During the design stage, it was determined that 2,004 process tubes were more than required to build up a concentration of nuclear fuel to sustain a chain reaction. Consideration was given to reducing the number of tubes and simplifying construction. However, it was decided that the additional tubes would remain in place, unused, and perhaps be repurposed at some point for experimental irradiation. When xenon poisoning was discovered, it was these extra tubes that allowed Fermi to add fuel to the fire, so to speak, and overcome the dampening effect of xenon build-up. If the extra tubes had been removed before construction, plutonium production would have been dead in the water.

Dee told this story to our group and then people moved on to the next part of the tour. I remained, talking with Dee a little longer. There was a wooden swivel chair at the main control panel. It had a small rope with a dog leash latch over the armrests preventing people from sitting in the chair. Dee gave me a sly look and asked, "Do you want to sit in it?" I got a big grin on my face and said, "Are you sure that's allowed?" He said, "Well, it's my chair! I think I can decide who gets to sit in it!" He unlatched the little rope and gestured for me to have a seat.

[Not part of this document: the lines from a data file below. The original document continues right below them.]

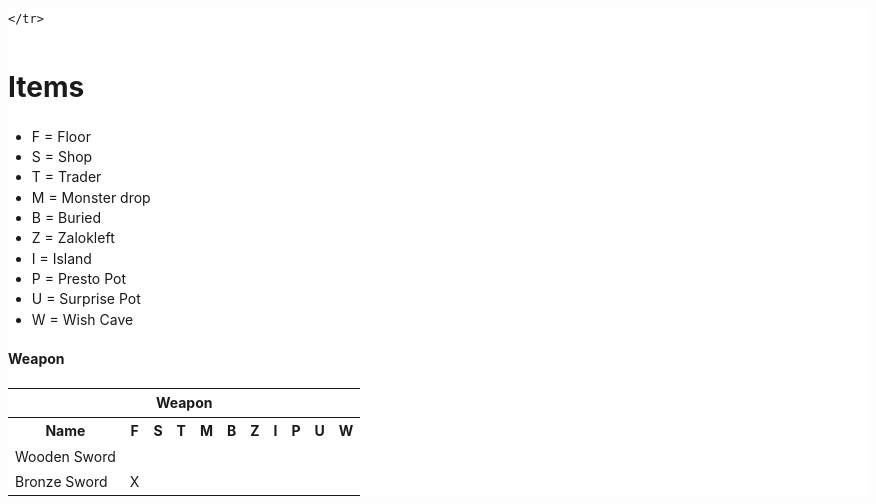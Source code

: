     </tr>
  </tbody>
</table>

# Items

- F = Floor
- S = Shop
- T = Trader
- M = Monster drop
- B = Buried
- Z = Zalokleft
- I = Island
- P = Presto Pot
- U = Surprise Pot
- W = Wish Cave

#### Weapon

<table class="dungeonItemTable">
  <tr>
    <th colspan="11" class="highlightLightblue">Weapon</th>
  </tr>
  <tr>
    <th>Name</th>
    <th>F</th>
    <th>S</th>
    <th>T</th>
    <th>M</th>
    <th>B</th>
    <th>Z</th>
    <th>I</th>
    <th>P</th>
    <th>U</th>
    <th>W</th>
  </tr>
  <tr>
    <td class="leftText">Wooden Sword</td>
    <td></td>
    <td></td>
    <td></td>
    <td></td>
    <td></td>
    <td></td>
    <td></td>
    <td></td>
    <td></td>
    <td></td>
  </tr>
  <tr>
    <td class="leftText">Bronze Sword</td>
    <td>X</td>
    <td></td>
    <td></td>
    <td></td>
    <td></td>
    <td></td>
    <td></td>
    <td></td>
    <td></td>
    <td></td>
  </tr>
  <tr>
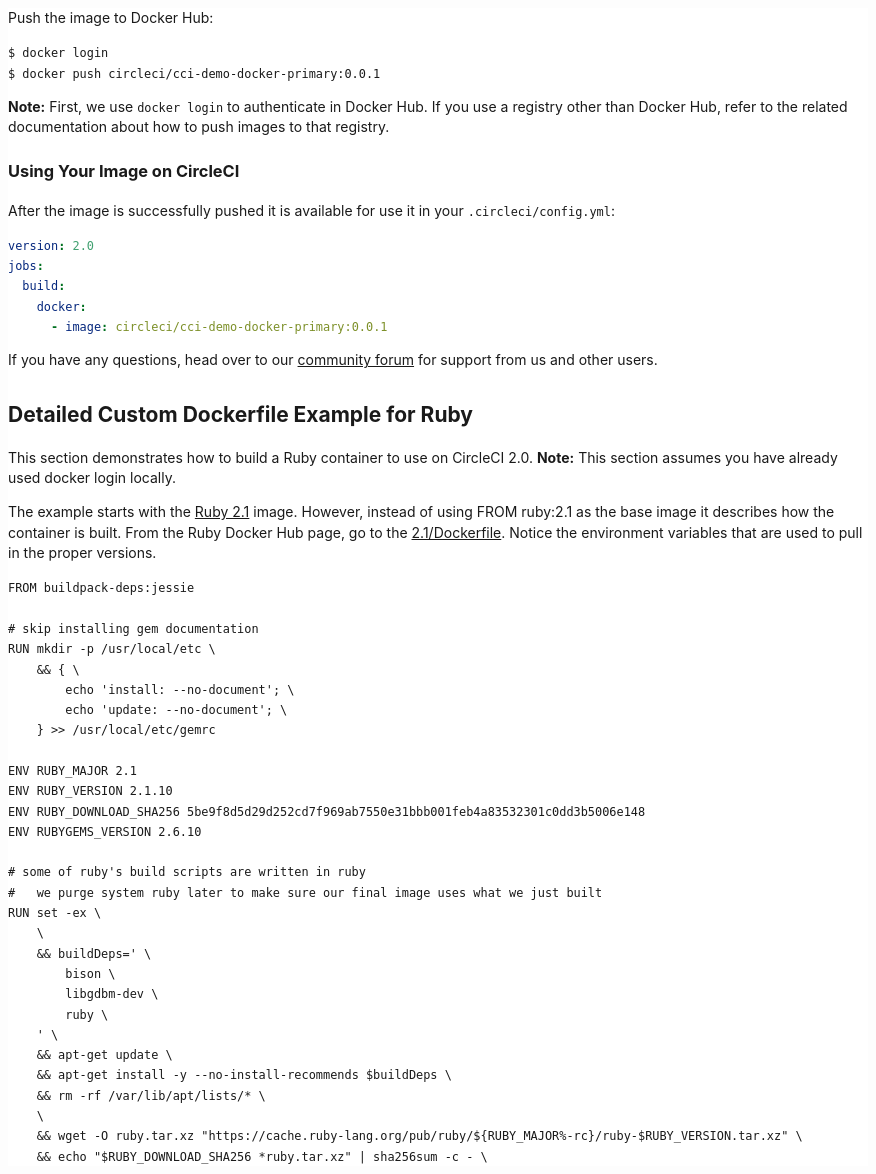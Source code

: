 Push the image to Docker Hub:

``` Shell
$ docker login
$ docker push circleci/cci-demo-docker-primary:0.0.1
```

**Note:** First, we use `docker login` to authenticate in Docker Hub. If you use a registry other than Docker Hub, refer to the related documentation about how to push images to that registry.

### Using Your Image on CircleCI

After the image is successfully pushed it is available for use it in your `.circleci/config.yml`:

``` YAML
version: 2.0
jobs:
  build:
    docker:
      - image: circleci/cci-demo-docker-primary:0.0.1
```

If you have any questions, head over to our [community forum](https://discuss.circleci.com/) for support from us and other users.

## Detailed Custom Dockerfile Example for Ruby

This section demonstrates how to build a Ruby container to use on CircleCI 2.0. **Note:** This section assumes you have already used docker login locally. 

The example starts with the [Ruby 2.1](https://hub.docker.com/_/ruby/) image. However, instead of using FROM ruby:2.1 as the base image it describes how the container is built. From the Ruby Docker Hub page, go to the [2.1/Dockerfile](https://raw.githubusercontent.com/docker-library/ruby/e32433a12099d96dc5a1b28a011b73af4f17cfff/2.1/Dockerfile10).
Notice the environment variables that are used to pull in the proper versions.

```
FROM buildpack-deps:jessie

# skip installing gem documentation
RUN mkdir -p /usr/local/etc \
	&& { \
		echo 'install: --no-document'; \
		echo 'update: --no-document'; \
	} >> /usr/local/etc/gemrc

ENV RUBY_MAJOR 2.1
ENV RUBY_VERSION 2.1.10
ENV RUBY_DOWNLOAD_SHA256 5be9f8d5d29d252cd7f969ab7550e31bbb001feb4a83532301c0dd3b5006e148
ENV RUBYGEMS_VERSION 2.6.10

# some of ruby's build scripts are written in ruby
#   we purge system ruby later to make sure our final image uses what we just built
RUN set -ex \
	\
	&& buildDeps=' \
		bison \
		libgdbm-dev \
		ruby \
	' \
	&& apt-get update \
	&& apt-get install -y --no-install-recommends $buildDeps \
	&& rm -rf /var/lib/apt/lists/* \
	\
	&& wget -O ruby.tar.xz "https://cache.ruby-lang.org/pub/ruby/${RUBY_MAJOR%-rc}/ruby-$RUBY_VERSION.tar.xz" \
	&& echo "$RUBY_DOWNLOAD_SHA256 *ruby.tar.xz" | sha256sum -c - \
```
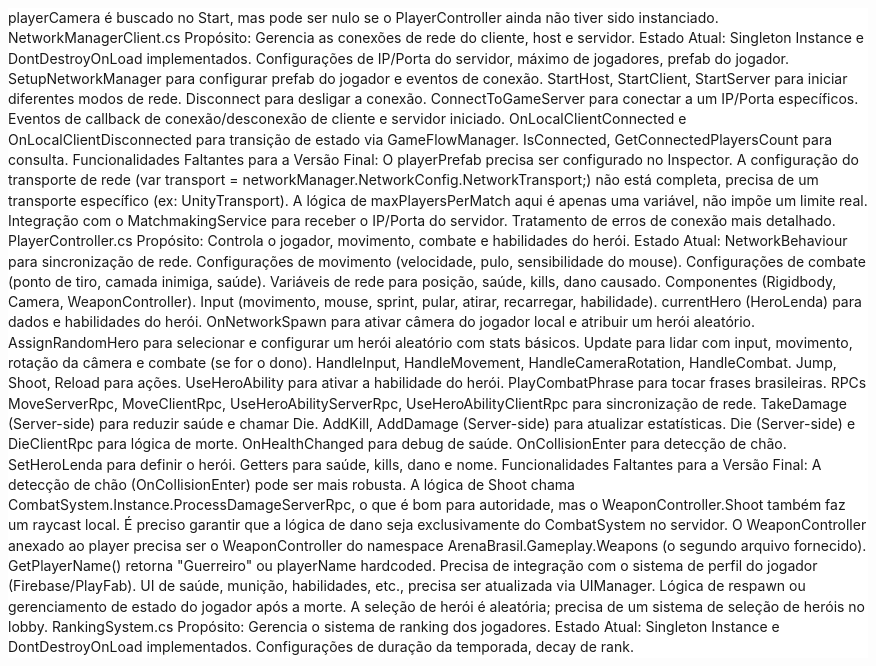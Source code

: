 playerCamera é buscado no Start, mas pode ser nulo se o PlayerController ainda não tiver sido instanciado.
NetworkManagerClient.cs
Propósito: Gerencia as conexões de rede do cliente, host e servidor.
Estado Atual:
Singleton Instance e DontDestroyOnLoad implementados.
Configurações de IP/Porta do servidor, máximo de jogadores, prefab do jogador.
SetupNetworkManager para configurar prefab do jogador e eventos de conexão.
StartHost, StartClient, StartServer para iniciar diferentes modos de rede.
Disconnect para desligar a conexão.
ConnectToGameServer para conectar a um IP/Porta específicos.
Eventos de callback de conexão/desconexão de cliente e servidor iniciado.
OnLocalClientConnected e OnLocalClientDisconnected para transição de estado via GameFlowManager.
IsConnected, GetConnectedPlayersCount para consulta.
Funcionalidades Faltantes para a Versão Final:
O playerPrefab precisa ser configurado no Inspector.
A configuração do transporte de rede (var transport = networkManager.NetworkConfig.NetworkTransport;) não está completa, precisa de um transporte específico (ex: UnityTransport).
A lógica de maxPlayersPerMatch aqui é apenas uma variável, não impõe um limite real.
Integração com o MatchmakingService para receber o IP/Porta do servidor.
Tratamento de erros de conexão mais detalhado.
PlayerController.cs
Propósito: Controla o jogador, movimento, combate e habilidades do herói.
Estado Atual:
NetworkBehaviour para sincronização de rede.
Configurações de movimento (velocidade, pulo, sensibilidade do mouse).
Configurações de combate (ponto de tiro, camada inimiga, saúde).
Variáveis de rede para posição, saúde, kills, dano causado.
Componentes (Rigidbody, Camera, WeaponController).
Input (movimento, mouse, sprint, pular, atirar, recarregar, habilidade).
currentHero (HeroLenda) para dados e habilidades do herói.
OnNetworkSpawn para ativar câmera do jogador local e atribuir um herói aleatório.
AssignRandomHero para selecionar e configurar um herói aleatório com stats básicos.
Update para lidar com input, movimento, rotação da câmera e combate (se for o dono).
HandleInput, HandleMovement, HandleCameraRotation, HandleCombat.
Jump, Shoot, Reload para ações.
UseHeroAbility para ativar a habilidade do herói.
PlayCombatPhrase para tocar frases brasileiras.
RPCs MoveServerRpc, MoveClientRpc, UseHeroAbilityServerRpc, UseHeroAbilityClientRpc para sincronização de rede.
TakeDamage (Server-side) para reduzir saúde e chamar Die.
AddKill, AddDamage (Server-side) para atualizar estatísticas.
Die (Server-side) e DieClientRpc para lógica de morte.
OnHealthChanged para debug de saúde.
OnCollisionEnter para detecção de chão.
SetHeroLenda para definir o herói.
Getters para saúde, kills, dano e nome.
Funcionalidades Faltantes para a Versão Final:
A detecção de chão (OnCollisionEnter) pode ser mais robusta.
A lógica de Shoot chama CombatSystem.Instance.ProcessDamageServerRpc, o que é bom para autoridade, mas o WeaponController.Shoot também faz um raycast local. É preciso garantir que a lógica de dano seja exclusivamente do CombatSystem no servidor.
O WeaponController anexado ao player precisa ser o WeaponController do namespace ArenaBrasil.Gameplay.Weapons (o segundo arquivo fornecido).
GetPlayerName() retorna "Guerreiro" ou playerName hardcoded. Precisa de integração com o sistema de perfil do jogador (Firebase/PlayFab).
UI de saúde, munição, habilidades, etc., precisa ser atualizada via UIManager.
Lógica de respawn ou gerenciamento de estado do jogador após a morte.
A seleção de herói é aleatória; precisa de um sistema de seleção de heróis no lobby.
RankingSystem.cs
Propósito: Gerencia o sistema de ranking dos jogadores.
Estado Atual:
Singleton Instance e DontDestroyOnLoad implementados.
Configurações de duração da temporada, decay de rank.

Dee passed away in 2011 at the age of 97. Thanks to Cynthia Kelly and the Atomic Heritage Foundation, you can hear Dee's (and other Manhattan Project participants') history directly: http://www.manhattanprojectvoices.org/oral-histories/dee-mcculloughs-interview

When I came to photograph this spring, a different chair was sitting at the controls. It looked similar. It was a low wooden chair on casters but it wasn't as worn and it was painted black. So I asked some of the Mission Support Alliance staff at B Reactor about it. "Oh, you want the real chair? Yeah, we'll go get it." Since everybody wants to sit in it, Dee's original chair has been set aside and a new one put in its place. So, I am proud to say that, thanks to Dee's hospitality ten or fifteen years prior, the photos documenting the control room are historically accurate right down to where you sit.